I read an article in Cool News of the Day today (which referenced a New York Times article in the April 21, 2005 issue) about some companies that have targeted the luxury jeans market. Now if you thought that we children of the 80s were silly with our designer jeans, check this out:
…Technically, "luxury jeans" is any pair priced at $75 or
more. In reality, the heart of the market seems to reside above the
$200 point, with some jeans, such as the Evisu brand, evisu.com,
from Japan, commanding $635. What’s intriguing is that the allure jeans
like Evisu seems to have perhaps less to do with the price or even how
they’re designed than with their relative obscurity. Listen to Collette
Leonard, who says she would buy a $500 pair of jeans in a blink: "It’s
just a pair of jeans, I realize that," she says, adding: "But … I’d
much rather go out and find something unique that you’re not going to
see on every girl in New York." Which means, obviously, that she’d
better not see those jeans on Jennifer Aniston, either.

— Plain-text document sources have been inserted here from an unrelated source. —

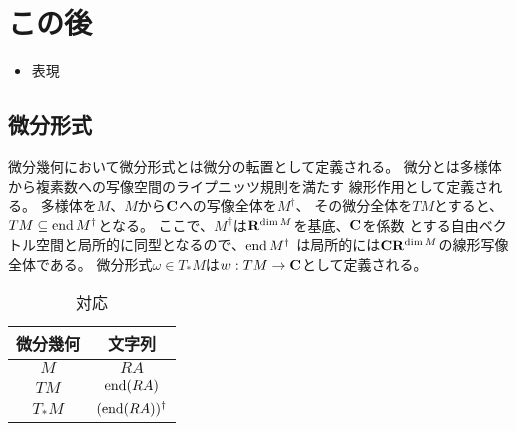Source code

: \section{この後}\label{s1:この後} %
	\begin{itemize}\setlength{\itemsep}{-1mm} %
		\item 表現
	\end{itemize} %


	\subsection{微分形式}\label{s2:微分形式} %
		微分幾何において微分形式とは微分の転置として定義される。
		微分とは多様体から複素数への写像空間のライプニッツ規則を満たす
		線形作用として定義される。
		多様体を$M$、$M$から${\mathbf{C}}$への写像全体を$M^\dag$、
		その微分全体を$TM$とすると、$TM\subseteq \operatorname{end}M^\dag$となる。
		ここで、$M^\dag$は${\mathbf{R}}^{\operatorname{dim}M}$を基底、${\mathbf{C}}$を係数
		とする自由ベクトル空間と局所的に同型となるので、$\operatorname{end}M^\dag$
		は局所的には${\mathbf{C}}{\mathbf{R}}^{\operatorname{dim}M}$の線形写像全体である。
		微分形式$\omega\in T_*M$は$w:TM\to{\mathbf{C}}$として定義される。

		\begin{table}[htbp] %
			\begin{center}\begin{tabular}{cc} \hline
				微分幾何 & 文字列 \\ \hline
				$M$ & $RA$ \\ \hline
				$TM$ & $\operatorname{end}(RA)$ \\ \hline
				$T_*M$ & $(\operatorname{end}(RA))^\dag$ \\ \hline
			\end{tabular}\end{center}
			\caption{対応}
		\end{table} %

The key, then, is to make sure that the jeans are instantly
recognizable as unrecognizable. Oddly, most jeanmakers go about this
the same way: "Everybody adds a story, a trick, a gimmick, a hook, a
twisted seam, a nontwisted seam, a selvage detail, chasing the next
thing out there that is that much better," says Thomas George of E
Street Denim, estreetdenim.com, a retailer. "But the reality is that there’s nothing left to design in a jean." So, take your pick of Tsubi ($319) or True Religion ($359) or Chip & Pepper
($275).
I don’t know where to begin, so I won’t.